Stored data entries
--- START ---
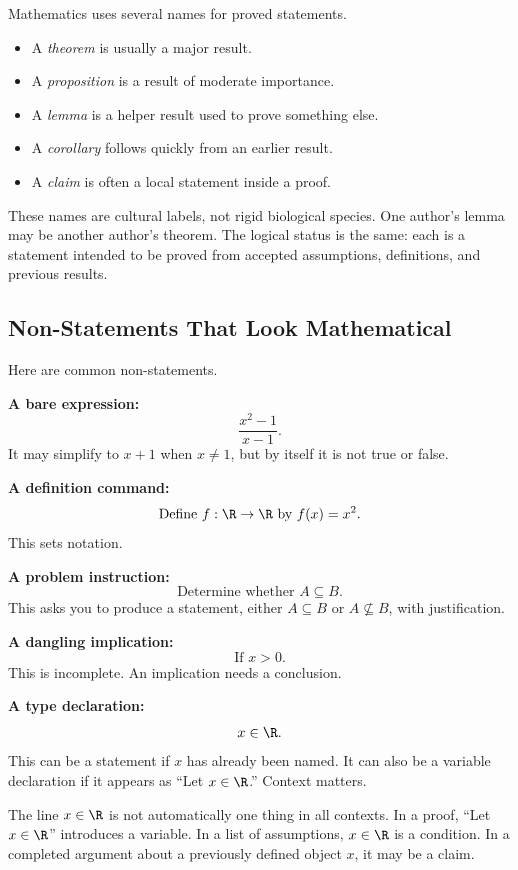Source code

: Mathematics uses several names for proved statements.

\begin{itemize}
\item A \emph{theorem} is usually a major result.
\item A \emph{proposition} is a result of moderate importance.
\item A \emph{lemma} is a helper result used to prove something else.
\item A \emph{corollary} follows quickly from an earlier result.
\item A \emph{claim} is often a local statement inside a proof.
\end{itemize}

These names are cultural labels, not rigid biological species. One author's lemma may be another author's theorem. The logical status is the same: each is a statement intended to be proved from accepted assumptions, definitions, and previous results.

\subsection{Non-Statements That Look Mathematical}

Here are common non-statements.

\textbf{A bare expression:}
\[
\frac{x^2-1}{x-1}.
\]
It may simplify to $x+1$ when $x\neq1$, but by itself it is not true or false.

\textbf{A definition command:}
\[
\text{Define }f:\R\to\R\text{ by }f(x)=x^2.
\]
This sets notation.

\textbf{A problem instruction:}
\[
\text{Determine whether }A\subseteq B.
\]
This asks you to produce a statement, either $A\subseteq B$ or $A\not\subseteq B$, with justification.

\textbf{A dangling implication:}
\[
\text{If }x>0.
\]
This is incomplete. An implication needs a conclusion.

\textbf{A type declaration:}
\[
x\in\R.
\]
This can be a statement if $x$ has already been named. It can also be a variable declaration if it appears as ``Let $x\in\R$.'' Context matters.

\begin{trapbox}
The line $x\in\R$ is not automatically one thing in all contexts. In a proof, ``Let $x\in\R$'' introduces a variable. In a list of assumptions, $x\in\R$ is a condition. In a completed argument about a previously defined object $x$, it may be a claim.
\end{trapbox}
--- END ---
> WHAT TO WORK ON
Within the records above, each line containing "variable" is to be returned.

> EXERCISE ANSWER
This can be a statement if $x$ has already been named. It can also be a variable declaration if it appears as ``Let $x\in\R$.'' Context matters.
The line $x\in\R$ is not automatically one thing in all contexts. In a proof, ``Let $x\in\R$'' introduces a variable. In a list of assumptions, $x\in\R$ is a condition. In a completed argument about a previously defined object $x$, it may be a claim.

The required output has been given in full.